Take a look at the picture below from the Weather Channel this morning:
This is why I have trouble believing the weather mavens.
According to their projections, Wilma will move approximately 100 miles between Saturday morning and Sunday morning, for an average speed of about 4 miles per hour.
Then, it'll move about 250 miles between then and Monday morning, apparently speeding up to an average of 10 MPH.
Finally, by Tuesday morning, it'll have be moving at an average of 30 MPH to end up 750 miles out to sea!
Now, that's some pretty strong westerly winds. It seems to me that if the winds are that strong, it'd tear that storm apart pretty darn quick.
This morning, I caught about 2 minutes of Fox 'n Friends. They had a "weather expert" on talking about Wilma, and he said that the models they have make contradictory predictions, because the U-turn they expect plays hobb with their numbers.
The Foxbabe then said (paraphrasing closely), "Yes, we keep getting different reports. Ted, exactly what day will Wilma make landfall?
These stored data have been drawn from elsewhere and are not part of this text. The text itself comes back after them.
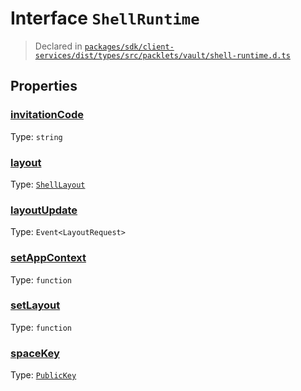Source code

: # Interface `ShellRuntime`
> Declared in [`packages/sdk/client-services/dist/types/src/packlets/vault/shell-runtime.d.ts`]()


## Properties
### [invitationCode]()
Type: <code>string</code>
### [layout]()
Type: <code>[ShellLayout](/api/@dxos/client/enums#ShellLayout)</code>
### [layoutUpdate]()
Type: <code>Event&lt;LayoutRequest&gt;</code>
### [setAppContext]()
Type: <code>function</code>
### [setLayout]()
Type: <code>function</code>
### [spaceKey]()
Type: <code>[PublicKey](/api/@dxos/client/classes/PublicKey)</code>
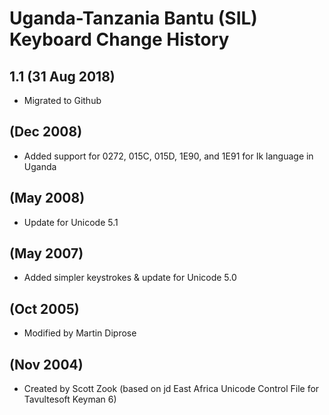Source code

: Uganda-Tanzania Bantu (SIL) Keyboard Change History
=======================

1.1 (31 Aug 2018)
------------------
* Migrated to Github

(Dec 2008)
------------------
* Added support for 0272, 015C, 015D, 1E90, and 1E91 for Ik language in Uganda


(May 2008)
------------------
* Update for Unicode 5.1

(May 2007)
------------------
* Added simpler keystrokes & update for Unicode 5.0

(Oct 2005)
------------------
* Modified by Martin Diprose

(Nov 2004)
------------------
* Created by Scott Zook (based on jd East Africa Unicode Control File for Tavultesoft Keyman 6)

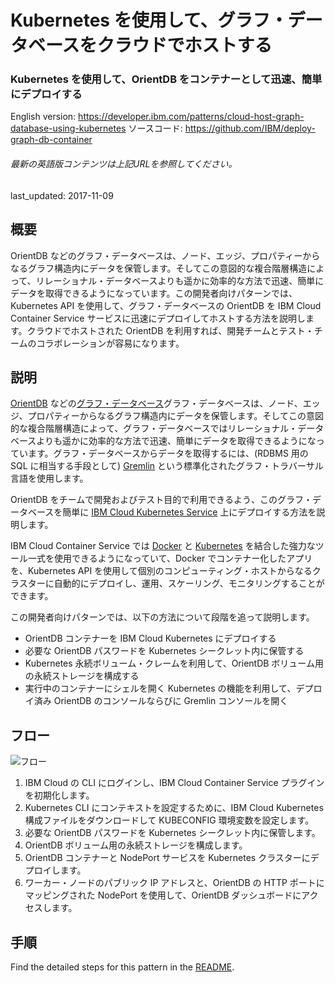 # Kubernetes を使用して、グラフ・データベースをクラウドでホストする

### Kubernetes を使用して、OrientDB をコンテナーとして迅速、簡単にデプロイする

English version: https://developer.ibm.com/patterns/cloud-host-graph-database-using-kubernetes
  ソースコード: https://github.com/IBM/deploy-graph-db-container

###### 最新の英語版コンテンツは上記URLを参照してください。
last_updated: 2017-11-09

 ## 概要

OrientDB などのグラフ・データベースは、ノード、エッジ、プロパティーからなるグラフ構造内にデータを保管します。そしてこの意図的な複合階層構造によって、リレーショナル・データベースよりも遥かに効率的な方法で迅速、簡単にデータを取得できるようになっています。この開発者向けパターンでは、Kubernetes API を使用して、グラフ・データベースの OrientDB を IBM Cloud Container Service サービスに迅速にデプロイしてホストする方法を説明します。クラウドでホストされた OrientDB を利用すれば、開発チームとテスト・チームのコラボレーションが容易になります。

## 説明

[OrientDB](https://github.com/orientechnologies/orientdb) などの[グラフ・データベース](https://en.wikipedia.org/wiki/Graph_database)グラフ・データベースは、ノード、エッジ、プロパティーからなるグラフ構造内にデータを保管します。そしてこの意図的な複合階層構造によって、グラフ・データベースではリレーショナル・データベースよりも遥かに効率的な方法で迅速、簡単にデータを取得できるようになっています。グラフ・データベースからデータを取得するには、(RDBMS 用の SQL に相当する手段として) [Gremlin](http://tinkerpop.apache.org/gremlin.html) という標準化されたグラフ・トラバーサル言語を使用します。

OrientDB をチームで開発およびテスト目的で利用できるよう、このグラフ・データベースを簡単に [IBM Cloud Kubernetes Service](https://www.ibm.com/cloud/container-service) 上にデプロイする方法を説明します。

IBM Cloud Container Service では [Docker](https://docs.docker.com/get-started/) と [Kubernetes](https://kubernetes.io/docs/concepts/overview/what-is-kubernetes/) を結合した強力なツール一式を使用できるようになっていて、Docker でコンテナー化したアプリを、Kubernetes API を使用して個別のコンピューティング・ホストからなるクラスターに自動的にデプロイし、運用、スケーリング、モニタリングすることができます。

この開発者向けパターンでは、以下の方法について段階を追って説明します。

* OrientDB コンテナーを IBM Cloud Kubernetes にデプロイする
* 必要な OrientDB パスワードを Kubernetes シークレット内に保管する
* Kubernetes 永続ボリューム・クレームを利用して、OrientDB ボリューム用の永続ストレージを構成する
* 実行中のコンテナーにシェルを開く Kubernetes の機能を利用して、デプロイ済み OrientDB のコンソールならびに Gremlin コンソールを開く

## フロー

![フロー](../../images/Quickly-and-easily-deploy-OrientDB-as-a-container-using-Kubernetes-arch-flow.png)

1. IBM Cloud の CLI にログインし、IBM Cloud Container Service プラグインを初期化します。
2. Kubernetes CLI にコンテキストを設定するために、IBM Cloud Kubernetes 構成ファイルをダウンロードして KUBECONFIG 環境変数を設定します。
3. 必要な OrientDB パスワードを Kubernetes シークレット内に保管します。
4. OrientDB ボリューム用の永続ストレージを構成します。
5. OrientDB コンテナーと NodePort サービスを Kubernetes クラスターにデプロイします。
6. ワーカー・ノードのパブリック IP アドレスと、OrientDB の HTTP ポートにマッピングされた NodePort を使用して、OrientDB ダッシュボードにアクセスします。

## 手順

Find the detailed steps for this pattern in the [README](https://github.com/IBM/deploy-graph-db-container).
And at what time?"
I couldn't stop laughing....
Update: My co-worker tells me I'm an idiot (not unlikely), and that storms routinely get up to 30 MPH speeds after they've made landfall. I'm still skeptical. Can anyone with the time please look this up?
Update 2: OK, I heard a weatherman on the Weather Channel say that it's expected that Wilma will be moving at 25 miles-per-houer as she barrels over Florida. I stand corrected.